Exercise requirements: Search the records below for the word "banned". Pull out each line that has it.

Stored dataset items:
____________

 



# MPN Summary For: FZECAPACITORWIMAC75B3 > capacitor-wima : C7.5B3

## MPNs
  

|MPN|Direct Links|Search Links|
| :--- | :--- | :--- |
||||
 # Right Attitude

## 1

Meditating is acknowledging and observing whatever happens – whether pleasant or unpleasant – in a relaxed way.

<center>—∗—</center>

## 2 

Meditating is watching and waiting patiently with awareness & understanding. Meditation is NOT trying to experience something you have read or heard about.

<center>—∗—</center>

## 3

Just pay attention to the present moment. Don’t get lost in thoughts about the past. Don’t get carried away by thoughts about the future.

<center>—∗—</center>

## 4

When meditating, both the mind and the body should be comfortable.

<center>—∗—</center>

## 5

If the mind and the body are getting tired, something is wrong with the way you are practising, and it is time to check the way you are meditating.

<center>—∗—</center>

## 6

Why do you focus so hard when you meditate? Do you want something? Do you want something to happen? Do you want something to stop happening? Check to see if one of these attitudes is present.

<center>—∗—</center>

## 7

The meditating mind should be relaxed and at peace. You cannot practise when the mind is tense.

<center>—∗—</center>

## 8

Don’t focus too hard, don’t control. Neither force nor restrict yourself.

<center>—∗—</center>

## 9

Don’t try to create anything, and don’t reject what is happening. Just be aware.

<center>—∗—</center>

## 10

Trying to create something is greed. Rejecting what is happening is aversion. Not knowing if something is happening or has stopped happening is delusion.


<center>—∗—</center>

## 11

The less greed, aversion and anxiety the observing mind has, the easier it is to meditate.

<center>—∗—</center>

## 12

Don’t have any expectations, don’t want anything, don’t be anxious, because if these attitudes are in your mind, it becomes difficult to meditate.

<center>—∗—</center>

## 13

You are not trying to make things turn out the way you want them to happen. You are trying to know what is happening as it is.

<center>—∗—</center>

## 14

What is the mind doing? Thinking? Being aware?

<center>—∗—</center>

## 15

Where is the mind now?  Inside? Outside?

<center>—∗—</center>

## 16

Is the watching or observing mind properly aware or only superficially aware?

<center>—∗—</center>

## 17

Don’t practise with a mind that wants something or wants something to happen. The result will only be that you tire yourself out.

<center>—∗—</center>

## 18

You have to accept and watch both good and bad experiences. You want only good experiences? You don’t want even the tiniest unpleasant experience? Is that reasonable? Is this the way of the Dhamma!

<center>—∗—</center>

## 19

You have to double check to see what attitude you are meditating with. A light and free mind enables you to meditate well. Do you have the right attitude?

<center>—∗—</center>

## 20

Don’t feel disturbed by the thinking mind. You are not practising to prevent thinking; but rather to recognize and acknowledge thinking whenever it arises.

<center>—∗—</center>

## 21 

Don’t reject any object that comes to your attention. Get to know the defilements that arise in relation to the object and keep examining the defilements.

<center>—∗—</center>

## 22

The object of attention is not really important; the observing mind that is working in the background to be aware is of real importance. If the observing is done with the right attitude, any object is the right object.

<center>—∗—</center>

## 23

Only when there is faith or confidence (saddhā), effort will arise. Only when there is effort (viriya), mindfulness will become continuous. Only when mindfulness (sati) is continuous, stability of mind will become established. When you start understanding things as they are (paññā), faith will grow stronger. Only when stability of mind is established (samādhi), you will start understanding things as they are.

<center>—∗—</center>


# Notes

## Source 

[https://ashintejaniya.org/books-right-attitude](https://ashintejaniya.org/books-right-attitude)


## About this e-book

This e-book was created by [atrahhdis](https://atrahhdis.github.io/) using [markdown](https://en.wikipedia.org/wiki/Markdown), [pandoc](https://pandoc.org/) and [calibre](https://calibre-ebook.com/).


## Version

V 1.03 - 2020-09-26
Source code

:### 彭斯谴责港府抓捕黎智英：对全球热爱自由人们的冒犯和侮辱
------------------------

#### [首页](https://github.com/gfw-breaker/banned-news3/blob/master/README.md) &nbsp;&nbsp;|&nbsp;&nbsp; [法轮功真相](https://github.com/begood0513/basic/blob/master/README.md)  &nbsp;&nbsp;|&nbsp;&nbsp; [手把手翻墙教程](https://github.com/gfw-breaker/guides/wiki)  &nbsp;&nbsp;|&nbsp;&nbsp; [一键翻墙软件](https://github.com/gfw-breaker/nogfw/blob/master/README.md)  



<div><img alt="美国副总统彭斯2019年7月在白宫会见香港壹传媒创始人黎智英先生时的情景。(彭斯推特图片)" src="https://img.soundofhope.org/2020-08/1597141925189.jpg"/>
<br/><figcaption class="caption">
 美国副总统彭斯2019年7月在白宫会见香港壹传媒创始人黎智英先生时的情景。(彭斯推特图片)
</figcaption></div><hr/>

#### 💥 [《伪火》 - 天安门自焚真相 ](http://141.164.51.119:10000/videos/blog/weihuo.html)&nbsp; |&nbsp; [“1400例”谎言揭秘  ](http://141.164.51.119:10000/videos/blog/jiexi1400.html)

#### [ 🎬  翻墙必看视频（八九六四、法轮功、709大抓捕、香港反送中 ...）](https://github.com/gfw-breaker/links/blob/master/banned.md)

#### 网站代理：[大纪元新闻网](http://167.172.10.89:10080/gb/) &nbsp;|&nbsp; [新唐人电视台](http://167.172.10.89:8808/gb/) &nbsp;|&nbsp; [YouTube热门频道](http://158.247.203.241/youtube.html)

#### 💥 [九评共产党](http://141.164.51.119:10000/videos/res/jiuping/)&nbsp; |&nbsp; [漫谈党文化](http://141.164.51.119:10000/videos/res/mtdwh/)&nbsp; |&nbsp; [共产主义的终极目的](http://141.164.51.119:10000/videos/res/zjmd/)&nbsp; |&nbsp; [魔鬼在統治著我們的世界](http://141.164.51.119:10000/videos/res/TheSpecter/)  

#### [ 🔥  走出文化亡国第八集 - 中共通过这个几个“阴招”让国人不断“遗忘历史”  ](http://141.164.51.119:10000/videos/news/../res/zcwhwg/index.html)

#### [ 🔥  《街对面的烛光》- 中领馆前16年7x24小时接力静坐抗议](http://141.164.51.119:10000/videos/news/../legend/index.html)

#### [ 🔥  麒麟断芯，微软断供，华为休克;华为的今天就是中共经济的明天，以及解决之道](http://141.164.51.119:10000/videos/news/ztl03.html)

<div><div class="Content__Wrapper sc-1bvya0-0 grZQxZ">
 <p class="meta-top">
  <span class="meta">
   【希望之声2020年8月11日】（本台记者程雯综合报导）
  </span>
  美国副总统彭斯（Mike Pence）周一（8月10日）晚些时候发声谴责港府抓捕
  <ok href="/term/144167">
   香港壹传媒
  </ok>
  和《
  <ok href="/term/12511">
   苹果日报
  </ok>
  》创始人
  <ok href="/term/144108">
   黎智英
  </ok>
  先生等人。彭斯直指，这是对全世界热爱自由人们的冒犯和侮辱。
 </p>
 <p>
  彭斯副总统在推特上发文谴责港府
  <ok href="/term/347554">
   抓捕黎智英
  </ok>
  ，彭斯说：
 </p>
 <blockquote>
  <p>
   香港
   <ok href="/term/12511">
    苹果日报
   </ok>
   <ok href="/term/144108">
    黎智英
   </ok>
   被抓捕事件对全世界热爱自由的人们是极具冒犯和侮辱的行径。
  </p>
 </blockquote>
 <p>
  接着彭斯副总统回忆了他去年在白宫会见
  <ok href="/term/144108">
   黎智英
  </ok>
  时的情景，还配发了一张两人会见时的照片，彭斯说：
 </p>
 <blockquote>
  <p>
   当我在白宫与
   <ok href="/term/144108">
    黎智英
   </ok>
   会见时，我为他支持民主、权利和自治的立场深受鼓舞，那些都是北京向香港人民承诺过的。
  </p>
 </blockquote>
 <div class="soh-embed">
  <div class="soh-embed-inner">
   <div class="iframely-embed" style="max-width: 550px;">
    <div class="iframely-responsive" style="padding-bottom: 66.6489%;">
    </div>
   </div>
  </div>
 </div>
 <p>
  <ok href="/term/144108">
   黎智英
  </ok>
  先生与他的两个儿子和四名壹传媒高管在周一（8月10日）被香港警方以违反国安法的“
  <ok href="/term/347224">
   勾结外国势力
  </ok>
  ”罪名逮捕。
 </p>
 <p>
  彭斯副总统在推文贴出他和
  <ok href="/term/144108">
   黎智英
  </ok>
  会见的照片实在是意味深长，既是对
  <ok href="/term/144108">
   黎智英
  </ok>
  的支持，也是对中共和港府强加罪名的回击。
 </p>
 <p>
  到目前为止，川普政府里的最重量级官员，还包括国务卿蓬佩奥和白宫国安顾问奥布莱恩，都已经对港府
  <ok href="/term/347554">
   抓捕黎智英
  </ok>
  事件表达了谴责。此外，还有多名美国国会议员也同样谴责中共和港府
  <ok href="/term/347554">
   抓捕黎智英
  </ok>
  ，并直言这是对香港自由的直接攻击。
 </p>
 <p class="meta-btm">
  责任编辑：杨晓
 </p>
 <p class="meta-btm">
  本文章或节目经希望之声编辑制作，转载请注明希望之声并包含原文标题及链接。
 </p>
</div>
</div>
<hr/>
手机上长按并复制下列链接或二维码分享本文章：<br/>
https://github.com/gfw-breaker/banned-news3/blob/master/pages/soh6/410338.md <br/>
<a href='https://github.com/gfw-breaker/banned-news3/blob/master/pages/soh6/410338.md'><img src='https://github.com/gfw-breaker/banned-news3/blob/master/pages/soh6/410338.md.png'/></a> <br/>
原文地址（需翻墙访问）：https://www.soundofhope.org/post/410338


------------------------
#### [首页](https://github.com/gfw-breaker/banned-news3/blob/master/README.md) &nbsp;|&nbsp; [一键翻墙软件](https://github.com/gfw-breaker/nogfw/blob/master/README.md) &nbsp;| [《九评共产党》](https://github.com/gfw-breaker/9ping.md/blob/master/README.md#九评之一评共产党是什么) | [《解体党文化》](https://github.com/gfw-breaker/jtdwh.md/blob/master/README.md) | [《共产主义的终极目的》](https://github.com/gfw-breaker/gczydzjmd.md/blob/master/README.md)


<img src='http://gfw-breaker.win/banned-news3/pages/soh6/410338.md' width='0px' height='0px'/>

____________

Task result:
#### [首页](https://github.com/gfw-breaker/banned-news3/blob/master/README.md) &nbsp;&nbsp;|&nbsp;&nbsp; [法轮功真相](https://github.com/begood0513/basic/blob/master/README.md)  &nbsp;&nbsp;|&nbsp;&nbsp; [手把手翻墙教程](https://github.com/gfw-breaker/guides/wiki)  &nbsp;&nbsp;|&nbsp;&nbsp; [一键翻墙软件](https://github.com/gfw-breaker/nogfw/blob/master/README.md)  
#### [ 🎬  翻墙必看视频（八九六四、法轮功、709大抓捕、香港反送中 ...）](https://github.com/gfw-breaker/links/blob/master/banned.md)
https://github.com/gfw-breaker/banned-news3/blob/master/pages/soh6/410338.md <br/>
<a href='https://github.com/gfw-breaker/banned-news3/blob/master/pages/soh6/410338.md'><img src='https://github.com/gfw-breaker/banned-news3/blob/master/pages/soh6/410338.md.png'/></a> <br/>
#### [首页](https://github.com/gfw-breaker/banned-news3/blob/master/README.md) &nbsp;|&nbsp; [一键翻墙软件](https://github.com/gfw-breaker/nogfw/blob/master/README.md) &nbsp;| [《九评共产党》](https://github.com/gfw-breaker/9ping.md/blob/master/README.md#九评之一评共产党是什么) | [《解体党文化》](https://github.com/gfw-breaker/jtdwh.md/blob/master/README.md) | [《共产主义的终极目的》](https://github.com/gfw-breaker/gczydzjmd.md/blob/master/README.md)
<img src='http://gfw-breaker.win/banned-news3/pages/soh6/410338.md' width='0px' height='0px'/>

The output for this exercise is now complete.